Aaron Sojourner, associate professor and labor economist at the University of Minnesota’s Carlson School of Management, presents “The First 1,000 Days Matter” Jan. 24 to the House Early Childhood Finance and Policy Division. Photo by Andrew VonBank

To lay the groundwork for future policy talks, the House Early Childhood Finance and Policy Division continued its informational overviews on the landscape of early childhood issues Thursday.

Aaron Sojourner, labor economist and associate professor at the University of Minnesota’s Carlson School of Management, highlighted the economic and long-term benefits of spending on very early childhood development initiatives.

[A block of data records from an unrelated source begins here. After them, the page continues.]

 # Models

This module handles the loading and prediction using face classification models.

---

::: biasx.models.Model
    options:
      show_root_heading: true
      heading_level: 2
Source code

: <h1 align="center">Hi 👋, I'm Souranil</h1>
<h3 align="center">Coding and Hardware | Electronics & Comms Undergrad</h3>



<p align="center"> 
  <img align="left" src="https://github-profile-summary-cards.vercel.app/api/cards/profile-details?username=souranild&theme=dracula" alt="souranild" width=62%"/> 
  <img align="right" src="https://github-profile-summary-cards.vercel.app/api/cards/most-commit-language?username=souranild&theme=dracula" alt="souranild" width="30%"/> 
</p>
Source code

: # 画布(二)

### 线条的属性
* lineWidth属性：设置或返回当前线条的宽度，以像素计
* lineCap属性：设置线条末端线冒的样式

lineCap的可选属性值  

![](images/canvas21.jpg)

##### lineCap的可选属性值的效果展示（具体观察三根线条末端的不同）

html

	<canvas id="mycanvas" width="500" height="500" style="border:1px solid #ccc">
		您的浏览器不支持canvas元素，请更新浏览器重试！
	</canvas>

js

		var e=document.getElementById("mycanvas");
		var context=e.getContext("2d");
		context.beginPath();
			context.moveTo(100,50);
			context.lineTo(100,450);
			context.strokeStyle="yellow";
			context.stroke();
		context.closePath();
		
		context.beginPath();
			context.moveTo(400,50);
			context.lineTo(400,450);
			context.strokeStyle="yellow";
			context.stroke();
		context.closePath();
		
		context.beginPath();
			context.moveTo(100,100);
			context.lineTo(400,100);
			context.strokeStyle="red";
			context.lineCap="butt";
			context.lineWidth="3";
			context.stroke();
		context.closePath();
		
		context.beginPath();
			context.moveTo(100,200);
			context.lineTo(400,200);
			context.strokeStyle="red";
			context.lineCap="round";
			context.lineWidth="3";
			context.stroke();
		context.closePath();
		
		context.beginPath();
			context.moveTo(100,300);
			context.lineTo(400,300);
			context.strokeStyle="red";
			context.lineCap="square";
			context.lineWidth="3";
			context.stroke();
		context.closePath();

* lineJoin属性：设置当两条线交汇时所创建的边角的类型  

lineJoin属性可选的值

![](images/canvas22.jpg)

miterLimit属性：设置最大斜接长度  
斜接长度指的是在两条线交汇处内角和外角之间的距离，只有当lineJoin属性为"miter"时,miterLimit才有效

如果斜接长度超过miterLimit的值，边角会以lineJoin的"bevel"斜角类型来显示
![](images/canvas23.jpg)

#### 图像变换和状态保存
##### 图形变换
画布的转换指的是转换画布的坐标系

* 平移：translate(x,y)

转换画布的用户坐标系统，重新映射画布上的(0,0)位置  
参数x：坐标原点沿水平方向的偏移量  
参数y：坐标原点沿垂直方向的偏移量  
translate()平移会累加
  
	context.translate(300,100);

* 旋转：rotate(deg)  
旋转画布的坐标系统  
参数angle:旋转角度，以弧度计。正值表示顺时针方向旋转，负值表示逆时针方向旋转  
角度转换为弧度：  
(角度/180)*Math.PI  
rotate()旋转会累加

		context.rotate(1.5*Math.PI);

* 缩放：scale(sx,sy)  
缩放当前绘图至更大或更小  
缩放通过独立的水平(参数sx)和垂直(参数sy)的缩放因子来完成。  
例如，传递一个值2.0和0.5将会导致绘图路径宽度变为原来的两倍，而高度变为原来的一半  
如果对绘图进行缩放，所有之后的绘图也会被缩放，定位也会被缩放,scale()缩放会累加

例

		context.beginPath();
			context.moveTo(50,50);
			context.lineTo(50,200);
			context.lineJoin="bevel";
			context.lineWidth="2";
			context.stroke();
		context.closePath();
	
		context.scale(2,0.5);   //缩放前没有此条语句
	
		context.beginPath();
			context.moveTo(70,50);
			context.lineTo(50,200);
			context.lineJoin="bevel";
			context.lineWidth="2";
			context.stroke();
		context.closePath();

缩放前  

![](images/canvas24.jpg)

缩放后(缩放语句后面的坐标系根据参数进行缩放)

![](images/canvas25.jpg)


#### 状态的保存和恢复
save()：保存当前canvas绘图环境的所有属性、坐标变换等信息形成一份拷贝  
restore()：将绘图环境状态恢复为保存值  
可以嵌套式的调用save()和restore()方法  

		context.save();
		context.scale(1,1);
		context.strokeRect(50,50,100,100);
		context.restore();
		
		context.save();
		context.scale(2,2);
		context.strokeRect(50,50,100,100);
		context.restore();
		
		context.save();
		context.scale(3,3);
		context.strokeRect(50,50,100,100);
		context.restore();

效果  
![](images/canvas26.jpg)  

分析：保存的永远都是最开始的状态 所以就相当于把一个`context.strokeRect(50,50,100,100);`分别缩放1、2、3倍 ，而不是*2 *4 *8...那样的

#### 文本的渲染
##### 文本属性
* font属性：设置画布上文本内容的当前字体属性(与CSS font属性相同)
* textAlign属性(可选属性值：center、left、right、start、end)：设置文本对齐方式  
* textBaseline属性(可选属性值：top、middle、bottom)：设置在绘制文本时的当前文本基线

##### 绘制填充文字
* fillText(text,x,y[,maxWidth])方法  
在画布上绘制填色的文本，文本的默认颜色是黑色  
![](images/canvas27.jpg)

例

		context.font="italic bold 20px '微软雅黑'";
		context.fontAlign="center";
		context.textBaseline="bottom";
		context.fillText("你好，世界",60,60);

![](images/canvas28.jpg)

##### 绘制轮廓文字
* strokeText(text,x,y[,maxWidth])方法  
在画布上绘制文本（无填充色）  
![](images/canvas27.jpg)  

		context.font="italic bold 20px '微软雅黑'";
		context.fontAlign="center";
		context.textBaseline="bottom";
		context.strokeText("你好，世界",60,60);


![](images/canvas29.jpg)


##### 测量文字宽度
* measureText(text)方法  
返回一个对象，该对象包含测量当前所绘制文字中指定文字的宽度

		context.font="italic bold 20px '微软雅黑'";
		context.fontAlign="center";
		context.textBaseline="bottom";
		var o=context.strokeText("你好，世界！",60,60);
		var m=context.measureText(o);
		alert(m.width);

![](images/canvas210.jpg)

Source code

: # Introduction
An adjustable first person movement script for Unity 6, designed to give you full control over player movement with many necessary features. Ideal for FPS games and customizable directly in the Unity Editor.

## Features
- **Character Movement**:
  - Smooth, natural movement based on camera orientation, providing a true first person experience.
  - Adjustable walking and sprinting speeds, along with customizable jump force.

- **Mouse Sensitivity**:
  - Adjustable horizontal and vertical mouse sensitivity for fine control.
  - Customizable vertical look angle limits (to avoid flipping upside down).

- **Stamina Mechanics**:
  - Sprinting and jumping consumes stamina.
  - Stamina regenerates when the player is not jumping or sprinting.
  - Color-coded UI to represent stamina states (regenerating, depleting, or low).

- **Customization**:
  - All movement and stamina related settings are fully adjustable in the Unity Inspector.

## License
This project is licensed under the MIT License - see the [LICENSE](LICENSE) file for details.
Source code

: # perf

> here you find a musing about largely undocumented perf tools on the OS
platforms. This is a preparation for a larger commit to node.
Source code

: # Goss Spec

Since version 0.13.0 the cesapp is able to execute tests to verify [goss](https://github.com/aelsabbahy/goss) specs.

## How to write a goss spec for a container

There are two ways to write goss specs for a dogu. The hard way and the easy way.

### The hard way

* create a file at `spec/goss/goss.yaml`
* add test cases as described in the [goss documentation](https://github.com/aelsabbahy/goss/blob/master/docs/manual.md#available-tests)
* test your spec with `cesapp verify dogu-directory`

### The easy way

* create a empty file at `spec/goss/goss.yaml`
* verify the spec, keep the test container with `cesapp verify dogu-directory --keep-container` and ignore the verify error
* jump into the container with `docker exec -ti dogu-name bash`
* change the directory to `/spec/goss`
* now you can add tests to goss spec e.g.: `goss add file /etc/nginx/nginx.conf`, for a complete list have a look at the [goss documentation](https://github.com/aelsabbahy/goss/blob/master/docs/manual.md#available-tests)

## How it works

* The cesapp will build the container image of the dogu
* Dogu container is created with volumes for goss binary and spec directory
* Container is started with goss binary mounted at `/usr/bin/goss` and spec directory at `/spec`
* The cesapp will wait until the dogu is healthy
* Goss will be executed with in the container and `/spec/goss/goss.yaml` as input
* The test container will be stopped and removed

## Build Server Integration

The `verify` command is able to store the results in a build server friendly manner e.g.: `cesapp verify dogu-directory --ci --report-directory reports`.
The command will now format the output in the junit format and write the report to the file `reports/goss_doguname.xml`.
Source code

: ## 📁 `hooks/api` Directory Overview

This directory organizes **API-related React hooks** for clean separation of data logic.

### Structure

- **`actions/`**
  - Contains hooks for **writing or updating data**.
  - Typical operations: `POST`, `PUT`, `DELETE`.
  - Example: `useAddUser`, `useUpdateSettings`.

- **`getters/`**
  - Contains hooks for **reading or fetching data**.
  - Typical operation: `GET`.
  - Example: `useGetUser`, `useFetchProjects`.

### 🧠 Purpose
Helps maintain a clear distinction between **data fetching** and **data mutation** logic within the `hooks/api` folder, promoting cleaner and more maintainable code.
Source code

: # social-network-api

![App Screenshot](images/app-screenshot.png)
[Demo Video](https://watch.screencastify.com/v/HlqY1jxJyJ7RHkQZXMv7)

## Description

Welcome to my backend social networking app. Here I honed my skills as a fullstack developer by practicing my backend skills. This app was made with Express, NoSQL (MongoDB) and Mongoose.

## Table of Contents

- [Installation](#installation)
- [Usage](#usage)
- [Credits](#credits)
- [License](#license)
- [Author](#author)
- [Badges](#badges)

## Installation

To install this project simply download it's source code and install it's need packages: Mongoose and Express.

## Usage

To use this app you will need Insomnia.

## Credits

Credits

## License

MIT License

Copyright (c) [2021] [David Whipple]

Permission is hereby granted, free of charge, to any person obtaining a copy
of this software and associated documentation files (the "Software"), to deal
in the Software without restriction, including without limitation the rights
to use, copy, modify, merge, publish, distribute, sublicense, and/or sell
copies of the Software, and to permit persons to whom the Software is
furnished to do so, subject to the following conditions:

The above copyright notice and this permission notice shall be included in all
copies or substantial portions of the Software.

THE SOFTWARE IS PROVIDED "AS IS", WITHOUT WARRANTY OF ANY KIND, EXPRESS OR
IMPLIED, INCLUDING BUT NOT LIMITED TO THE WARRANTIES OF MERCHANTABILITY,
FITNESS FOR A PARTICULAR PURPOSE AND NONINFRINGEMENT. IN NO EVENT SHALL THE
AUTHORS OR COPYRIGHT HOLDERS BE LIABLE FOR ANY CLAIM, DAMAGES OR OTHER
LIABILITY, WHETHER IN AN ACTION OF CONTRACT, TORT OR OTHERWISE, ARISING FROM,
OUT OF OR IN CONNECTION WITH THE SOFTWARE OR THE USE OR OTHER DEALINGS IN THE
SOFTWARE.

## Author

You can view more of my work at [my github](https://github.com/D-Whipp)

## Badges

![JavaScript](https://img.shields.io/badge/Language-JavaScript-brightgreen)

Long-term results include not only stronger communities and a better quality of life for individuals, but also a substantial return on investment for society through eventual workforce contributions and productivity. Citing a study by James Heckman, a Nobel laureate at the University of Chicago, Sojourner noted that childhood investments have an 8 percent rate of return.  

“I just want to compare that to the rate of return for private capital in the stock market, which averages around 5.8 to 6 percent since WWII,” he said. “If you offer me an 8 percent rate of return, I’ll take a lot of that. I’ll buy that stock all day long … that’s a good rate of return.”


The future labor force

Labor economists spent about 80 years studying labor market productivity by looking mostly at adult predictors, like what industry a person is in, their education, income and geography. It wasn’t until more recently that they began to take a holistic view.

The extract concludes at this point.